_Record extracts_

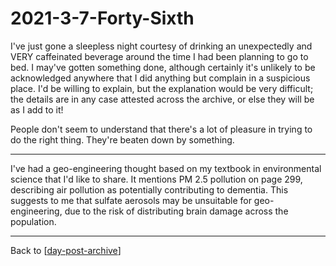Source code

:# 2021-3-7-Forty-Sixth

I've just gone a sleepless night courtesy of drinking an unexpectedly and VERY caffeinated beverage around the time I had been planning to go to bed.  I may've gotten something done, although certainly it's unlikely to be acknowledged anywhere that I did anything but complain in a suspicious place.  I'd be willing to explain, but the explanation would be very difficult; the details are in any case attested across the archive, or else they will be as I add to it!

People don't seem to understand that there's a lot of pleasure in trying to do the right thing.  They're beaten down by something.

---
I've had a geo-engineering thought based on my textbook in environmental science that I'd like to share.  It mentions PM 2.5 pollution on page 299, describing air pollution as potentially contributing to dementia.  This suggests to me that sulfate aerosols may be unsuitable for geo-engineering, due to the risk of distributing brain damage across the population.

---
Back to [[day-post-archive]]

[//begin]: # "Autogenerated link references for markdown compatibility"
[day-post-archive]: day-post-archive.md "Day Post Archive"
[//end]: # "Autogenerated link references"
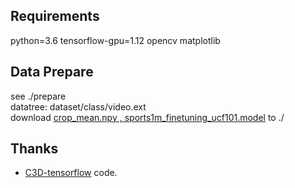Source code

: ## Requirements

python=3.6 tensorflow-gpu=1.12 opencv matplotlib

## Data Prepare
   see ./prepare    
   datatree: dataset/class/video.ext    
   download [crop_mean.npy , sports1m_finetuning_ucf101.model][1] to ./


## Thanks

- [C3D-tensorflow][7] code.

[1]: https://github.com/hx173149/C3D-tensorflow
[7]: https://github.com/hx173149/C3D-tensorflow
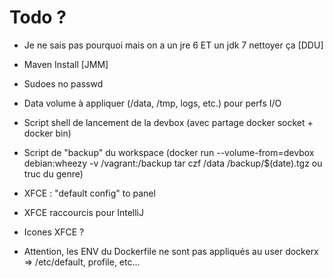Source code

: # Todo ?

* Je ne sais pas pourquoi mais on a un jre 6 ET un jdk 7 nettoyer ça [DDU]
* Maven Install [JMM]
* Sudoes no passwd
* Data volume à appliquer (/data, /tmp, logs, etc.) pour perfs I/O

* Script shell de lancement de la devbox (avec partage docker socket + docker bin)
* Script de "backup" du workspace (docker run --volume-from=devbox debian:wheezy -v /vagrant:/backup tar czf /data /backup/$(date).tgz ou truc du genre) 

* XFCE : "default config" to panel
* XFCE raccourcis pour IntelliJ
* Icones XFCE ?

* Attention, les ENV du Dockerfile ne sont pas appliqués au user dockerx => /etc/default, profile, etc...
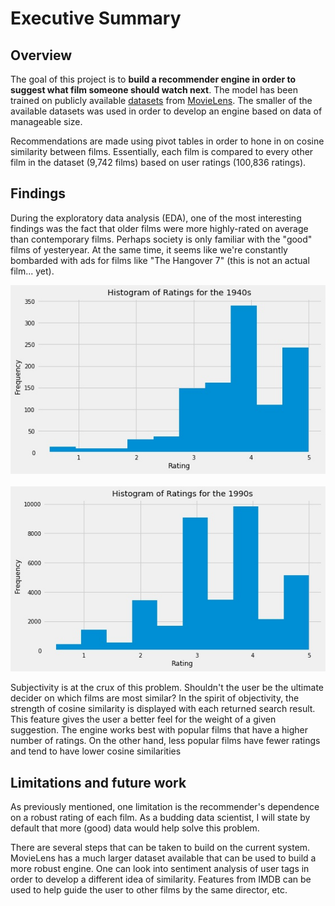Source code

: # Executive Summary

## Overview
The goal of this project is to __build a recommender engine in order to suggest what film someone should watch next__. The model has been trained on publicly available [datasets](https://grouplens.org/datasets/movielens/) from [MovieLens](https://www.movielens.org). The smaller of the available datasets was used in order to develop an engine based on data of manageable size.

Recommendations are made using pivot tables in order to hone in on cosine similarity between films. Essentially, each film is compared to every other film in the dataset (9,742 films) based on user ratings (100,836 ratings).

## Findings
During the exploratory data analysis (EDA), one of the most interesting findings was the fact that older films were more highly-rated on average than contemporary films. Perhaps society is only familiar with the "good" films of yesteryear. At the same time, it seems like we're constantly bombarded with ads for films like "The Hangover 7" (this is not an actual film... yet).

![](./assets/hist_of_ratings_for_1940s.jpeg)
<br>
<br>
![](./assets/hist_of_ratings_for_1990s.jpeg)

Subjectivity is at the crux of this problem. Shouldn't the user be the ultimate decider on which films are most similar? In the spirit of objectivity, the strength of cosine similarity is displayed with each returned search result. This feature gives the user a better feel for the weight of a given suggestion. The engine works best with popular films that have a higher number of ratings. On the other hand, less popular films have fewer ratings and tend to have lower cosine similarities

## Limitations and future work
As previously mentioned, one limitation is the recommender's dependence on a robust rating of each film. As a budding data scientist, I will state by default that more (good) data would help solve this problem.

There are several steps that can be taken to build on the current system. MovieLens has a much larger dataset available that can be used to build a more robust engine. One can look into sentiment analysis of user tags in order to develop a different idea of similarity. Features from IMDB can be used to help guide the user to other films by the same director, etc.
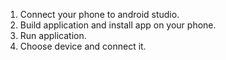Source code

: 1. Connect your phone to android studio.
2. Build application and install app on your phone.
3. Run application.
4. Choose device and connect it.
* * *
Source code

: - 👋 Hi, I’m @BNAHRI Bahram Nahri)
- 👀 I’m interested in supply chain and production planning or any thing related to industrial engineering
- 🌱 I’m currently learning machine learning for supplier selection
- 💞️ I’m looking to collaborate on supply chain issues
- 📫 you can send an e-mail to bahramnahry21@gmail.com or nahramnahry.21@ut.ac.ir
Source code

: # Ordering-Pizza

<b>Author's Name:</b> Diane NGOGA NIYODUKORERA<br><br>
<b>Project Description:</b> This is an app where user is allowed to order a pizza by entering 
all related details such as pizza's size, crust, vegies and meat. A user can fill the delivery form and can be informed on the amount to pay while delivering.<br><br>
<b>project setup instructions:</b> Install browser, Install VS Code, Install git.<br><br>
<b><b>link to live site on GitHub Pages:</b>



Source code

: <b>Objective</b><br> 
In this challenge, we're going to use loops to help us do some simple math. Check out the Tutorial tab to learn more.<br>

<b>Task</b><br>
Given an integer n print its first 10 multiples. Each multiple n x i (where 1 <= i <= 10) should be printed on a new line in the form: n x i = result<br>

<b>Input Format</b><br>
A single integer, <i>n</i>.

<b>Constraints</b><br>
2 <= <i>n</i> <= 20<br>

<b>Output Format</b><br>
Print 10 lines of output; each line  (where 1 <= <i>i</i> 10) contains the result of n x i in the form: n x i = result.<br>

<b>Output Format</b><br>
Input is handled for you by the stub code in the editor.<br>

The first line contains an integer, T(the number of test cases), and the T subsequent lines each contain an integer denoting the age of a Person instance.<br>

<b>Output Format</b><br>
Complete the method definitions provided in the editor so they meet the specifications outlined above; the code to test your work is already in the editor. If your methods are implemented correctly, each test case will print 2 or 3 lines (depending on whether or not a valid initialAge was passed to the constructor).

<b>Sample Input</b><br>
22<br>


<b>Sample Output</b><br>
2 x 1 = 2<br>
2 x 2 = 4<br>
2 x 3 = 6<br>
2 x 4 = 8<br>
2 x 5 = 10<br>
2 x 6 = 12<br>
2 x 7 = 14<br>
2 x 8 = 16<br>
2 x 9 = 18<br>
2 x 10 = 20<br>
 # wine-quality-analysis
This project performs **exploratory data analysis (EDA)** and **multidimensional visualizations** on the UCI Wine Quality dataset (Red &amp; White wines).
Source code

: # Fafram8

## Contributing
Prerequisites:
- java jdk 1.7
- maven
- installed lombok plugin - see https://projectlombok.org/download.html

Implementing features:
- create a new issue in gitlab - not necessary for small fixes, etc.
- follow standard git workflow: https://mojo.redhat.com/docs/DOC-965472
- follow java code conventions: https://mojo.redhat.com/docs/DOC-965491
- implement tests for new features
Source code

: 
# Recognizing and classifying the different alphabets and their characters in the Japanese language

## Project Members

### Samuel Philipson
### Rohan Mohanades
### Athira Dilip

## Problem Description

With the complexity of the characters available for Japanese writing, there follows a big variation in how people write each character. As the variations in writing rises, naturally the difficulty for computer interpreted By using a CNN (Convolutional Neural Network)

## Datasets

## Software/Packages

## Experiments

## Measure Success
==
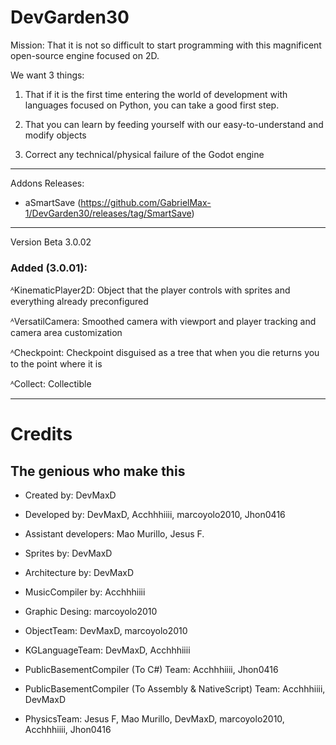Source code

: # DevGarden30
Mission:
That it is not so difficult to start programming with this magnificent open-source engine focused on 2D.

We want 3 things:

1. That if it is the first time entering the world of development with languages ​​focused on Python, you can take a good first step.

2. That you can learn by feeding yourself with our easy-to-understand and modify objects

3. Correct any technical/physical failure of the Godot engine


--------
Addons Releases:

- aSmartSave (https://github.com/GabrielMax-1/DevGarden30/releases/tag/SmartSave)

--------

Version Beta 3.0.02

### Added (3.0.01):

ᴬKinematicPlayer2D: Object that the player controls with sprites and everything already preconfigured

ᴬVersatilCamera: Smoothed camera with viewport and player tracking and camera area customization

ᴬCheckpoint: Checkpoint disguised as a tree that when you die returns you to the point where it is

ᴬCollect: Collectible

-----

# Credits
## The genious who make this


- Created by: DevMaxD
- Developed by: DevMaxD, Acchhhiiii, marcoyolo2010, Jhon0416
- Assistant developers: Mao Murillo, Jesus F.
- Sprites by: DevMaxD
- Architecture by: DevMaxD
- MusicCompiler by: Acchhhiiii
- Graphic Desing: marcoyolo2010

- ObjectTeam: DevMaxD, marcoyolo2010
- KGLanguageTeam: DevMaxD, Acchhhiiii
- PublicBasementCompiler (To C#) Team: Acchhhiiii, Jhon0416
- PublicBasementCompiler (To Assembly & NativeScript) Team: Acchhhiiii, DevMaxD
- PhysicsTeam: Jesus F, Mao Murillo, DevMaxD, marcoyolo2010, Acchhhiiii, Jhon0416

_What you will do_
Go through the entries above and copy each line holding the string "Jesus".

_Response box_
- Assistant developers: Mao Murillo, Jesus F.
- PhysicsTeam: Jesus F, Mao Murillo, DevMaxD, marcoyolo2010, Acchhhiiii, Jhon0416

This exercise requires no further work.